Voilà cette cité, mère de conquérants,
Où l’on vit les plaisirs, voluptueux tyrans,
Envahissant les mœurs qui font les grands courages,
De l’avenir armé dédaigner les orages :
Où, tandis que le ciel suspendait sur ces bords
Ses nuages, chargés de sentences de morts,
Rome ne comptait plus ici que des convives,
Buvant les vins fleuris dans des coupes lascives,
Soldats obéissants aux luths de Sybaris,
Qui fuyaient leurs aïeux dans les bras de Cypris.

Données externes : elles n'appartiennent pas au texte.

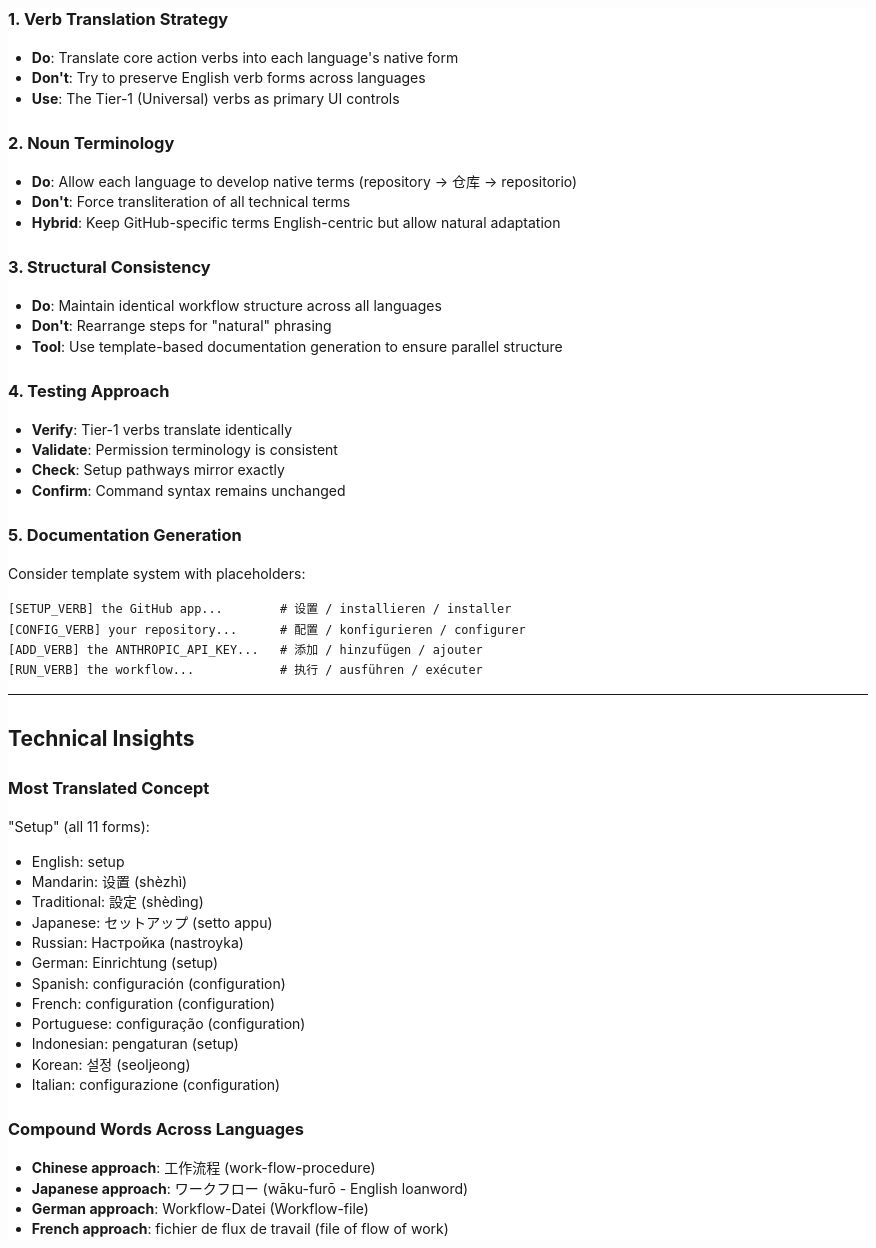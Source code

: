 ### 1. Verb Translation Strategy
- **Do**: Translate core action verbs into each language's native form
- **Don't**: Try to preserve English verb forms across languages
- **Use**: The Tier-1 (Universal) verbs as primary UI controls

### 2. Noun Terminology
- **Do**: Allow each language to develop native terms (repository → 仓库 → repositorio)
- **Don't**: Force transliteration of all technical terms
- **Hybrid**: Keep GitHub-specific terms English-centric but allow natural adaptation

### 3. Structural Consistency
- **Do**: Maintain identical workflow structure across all languages
- **Don't**: Rearrange steps for "natural" phrasing
- **Tool**: Use template-based documentation generation to ensure parallel structure

### 4. Testing Approach
- **Verify**: Tier-1 verbs translate identically
- **Validate**: Permission terminology is consistent
- **Check**: Setup pathways mirror exactly
- **Confirm**: Command syntax remains unchanged

### 5. Documentation Generation
Consider template system with placeholders:
```
[SETUP_VERB] the GitHub app...        # 设置 / installieren / installer
[CONFIG_VERB] your repository...      # 配置 / konfigurieren / configurer
[ADD_VERB] the ANTHROPIC_API_KEY...   # 添加 / hinzufügen / ajouter
[RUN_VERB] the workflow...            # 执行 / ausführen / exécuter
```

---

## Technical Insights

### Most Translated Concept
"Setup" (all 11 forms):
- English: setup
- Mandarin: 设置 (shèzhì)
- Traditional: 設定 (shèdìng)
- Japanese: セットアップ (setto appu)
- Russian: Настройка (nastroyka)
- German: Einrichtung (setup)
- Spanish: configuración (configuration)
- French: configuration (configuration)
- Portuguese: configuração (configuration)
- Indonesian: pengaturan (setup)
- Korean: 설정 (seoljeong)
- Italian: configurazione (configuration)

### Compound Words Across Languages
- **Chinese approach**: 工作流程 (work-flow-procedure)
- **Japanese approach**: ワークフロー (wāku-furō - English loanword)
- **German approach**: Workflow-Datei (Workflow-file)
- **French approach**: fichier de flux de travail (file of flow of work)

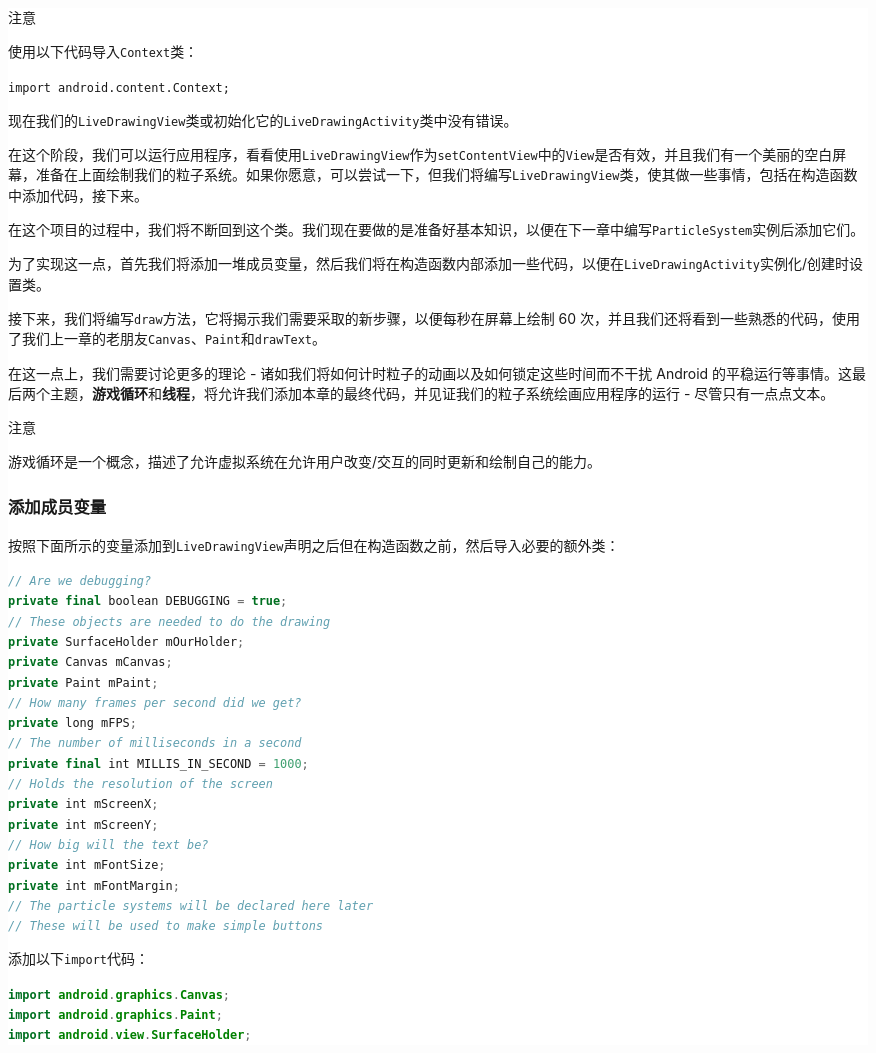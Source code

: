 注意

使用以下代码导入`Context`类：

`import android.content.Context;`

现在我们的`LiveDrawingView`类或初始化它的`LiveDrawingActivity`类中没有错误。

在这个阶段，我们可以运行应用程序，看看使用`LiveDrawingView`作为`setContentView`中的`View`是否有效，并且我们有一个美丽的空白屏幕，准备在上面绘制我们的粒子系统。如果你愿意，可以尝试一下，但我们将编写`LiveDrawingView`类，使其做一些事情，包括在构造函数中添加代码，接下来。

在这个项目的过程中，我们将不断回到这个类。我们现在要做的是准备好基本知识，以便在下一章中编写`ParticleSystem`实例后添加它们。

为了实现这一点，首先我们将添加一堆成员变量，然后我们将在构造函数内部添加一些代码，以便在`LiveDrawingActivity`实例化/创建时设置类。

接下来，我们将编写`draw`方法，它将揭示我们需要采取的新步骤，以便每秒在屏幕上绘制 60 次，并且我们还将看到一些熟悉的代码，使用了我们上一章的老朋友`Canvas`、`Paint`和`drawText`。

在这一点上，我们需要讨论更多的理论 - 诸如我们将如何计时粒子的动画以及如何锁定这些时间而不干扰 Android 的平稳运行等事情。这最后两个主题，**游戏循环**和**线程**，将允许我们添加本章的最终代码，并见证我们的粒子系统绘画应用程序的运行 - 尽管只有一点点文本。

注意

游戏循环是一个概念，描述了允许虚拟系统在允许用户改变/交互的同时更新和绘制自己的能力。

### 添加成员变量

按照下面所示的变量添加到`LiveDrawingView`声明之后但在构造函数之前，然后导入必要的额外类：

```kt
// Are we debugging?
private final boolean DEBUGGING = true;
// These objects are needed to do the drawing
private SurfaceHolder mOurHolder;
private Canvas mCanvas;
private Paint mPaint;
// How many frames per second did we get?
private long mFPS;
// The number of milliseconds in a second
private final int MILLIS_IN_SECOND = 1000;
// Holds the resolution of the screen
private int mScreenX;
private int mScreenY;
// How big will the text be?
private int mFontSize;
private int mFontMargin;
// The particle systems will be declared here later
// These will be used to make simple buttons
```

添加以下`import`代码：

```kt
import android.graphics.Canvas;
import android.graphics.Paint;
import android.view.SurfaceHolder;
```
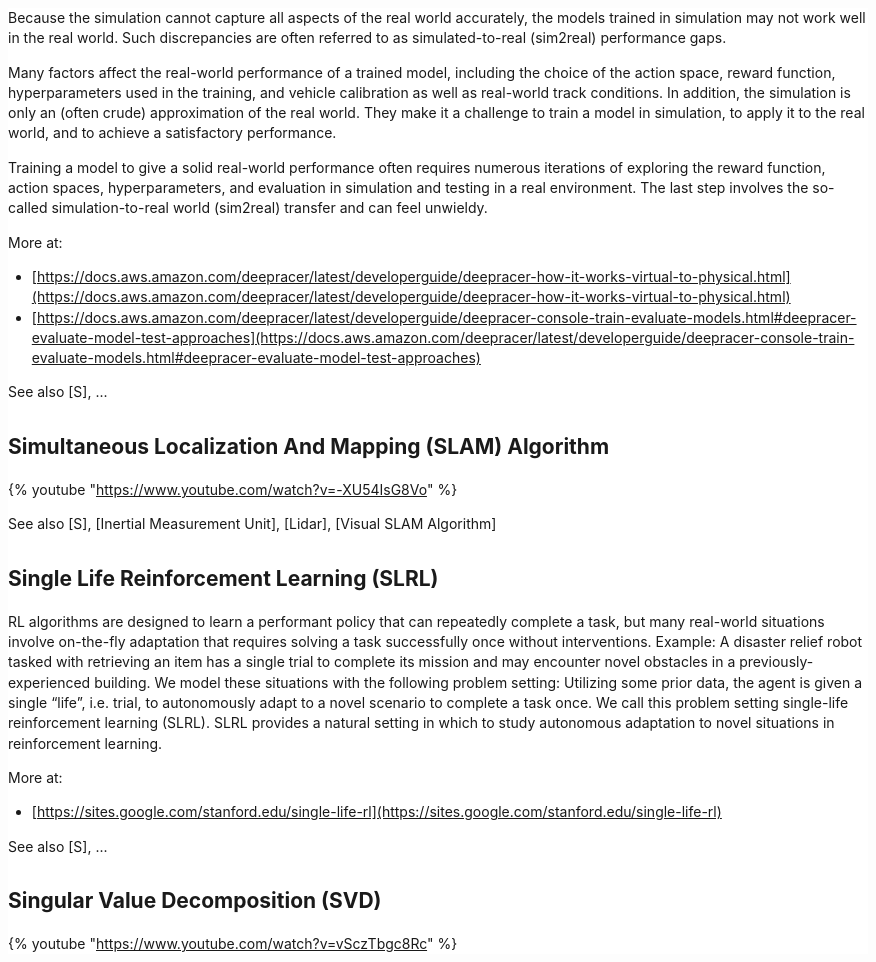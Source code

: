  Because the simulation cannot capture all aspects of the real world accurately, the models trained in simulation may not work well in the real world. Such discrepancies are often referred to as simulated-to-real (sim2real) performance gaps.

 Many factors affect the real-world performance of a trained model, including the choice of the action space, reward function, hyperparameters used in the training, and vehicle calibration as well as real-world track conditions. In addition, the simulation is only an (often crude) approximation of the real world. They make it a challenge to train a model in simulation, to apply it to the real world, and to achieve a satisfactory performance.

 Training a model to give a solid real-world performance often requires numerous iterations of exploring the reward function, action spaces, hyperparameters, and evaluation in simulation and testing in a real environment. The last step involves the so-called simulation-to-real world (sim2real) transfer and can feel unwieldy.

 More at:

  * [https://docs.aws.amazon.com/deepracer/latest/developerguide/deepracer-how-it-works-virtual-to-physical.html](https://docs.aws.amazon.com/deepracer/latest/developerguide/deepracer-how-it-works-virtual-to-physical.html)
  * [https://docs.aws.amazon.com/deepracer/latest/developerguide/deepracer-console-train-evaluate-models.html#deepracer-evaluate-model-test-approaches](https://docs.aws.amazon.com/deepracer/latest/developerguide/deepracer-console-train-evaluate-models.html#deepracer-evaluate-model-test-approaches)

 See also [S], ...

## Simultaneous Localization And Mapping (SLAM) Algorithm

 {% youtube "https://www.youtube.com/watch?v=-XU54IsG8Vo" %}

 See also [S], [Inertial Measurement Unit], [Lidar], [Visual SLAM Algorithm]


## Single Life Reinforcement Learning (SLRL)

 RL algorithms are designed to learn a performant policy that can repeatedly complete a task, but many real-world situations involve on-the-fly adaptation that requires solving a task successfully once without interventions. Example: A disaster relief robot tasked with retrieving an item has a single trial to complete its mission and may encounter novel obstacles in a previously-experienced building. We model these situations with the following problem setting: Utilizing some prior data, the agent is given a single “life”, i.e. trial, to autonomously adapt to a novel scenario to complete a task once. We call this problem setting single-life reinforcement learning (SLRL). SLRL provides a natural setting in which to study autonomous adaptation to novel situations in reinforcement learning.

 More at:

  * [https://sites.google.com/stanford.edu/single-life-rl](https://sites.google.com/stanford.edu/single-life-rl)

 See also [S], ...


## Singular Value Decomposition (SVD)

 {% youtube "https://www.youtube.com/watch?v=vSczTbgc8Rc" %}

Des clairons profanés les chants blasphématoires
Ne célébraient alors que d’impures victoires,
Et, comme les humains, les dieux dégénérés
Végétaient, dans l’encens, sur leurs autels dorés.
Courtisane d’un ciel énervé de délice,
Des plus folles amours Minerve était complice,
Et Paies, négligeant les utiles moissons,
Laissait le blé mourir sous l’éclat des buissons :
La richesse des fleurs appauvrissait Cybèle.
Quoique pis que la mort, cette vie était belle ;
Rien n’existe à présent : tout est cendre et lambeau.
Le temple de Cérès n’est plus qu’un grand tombeau.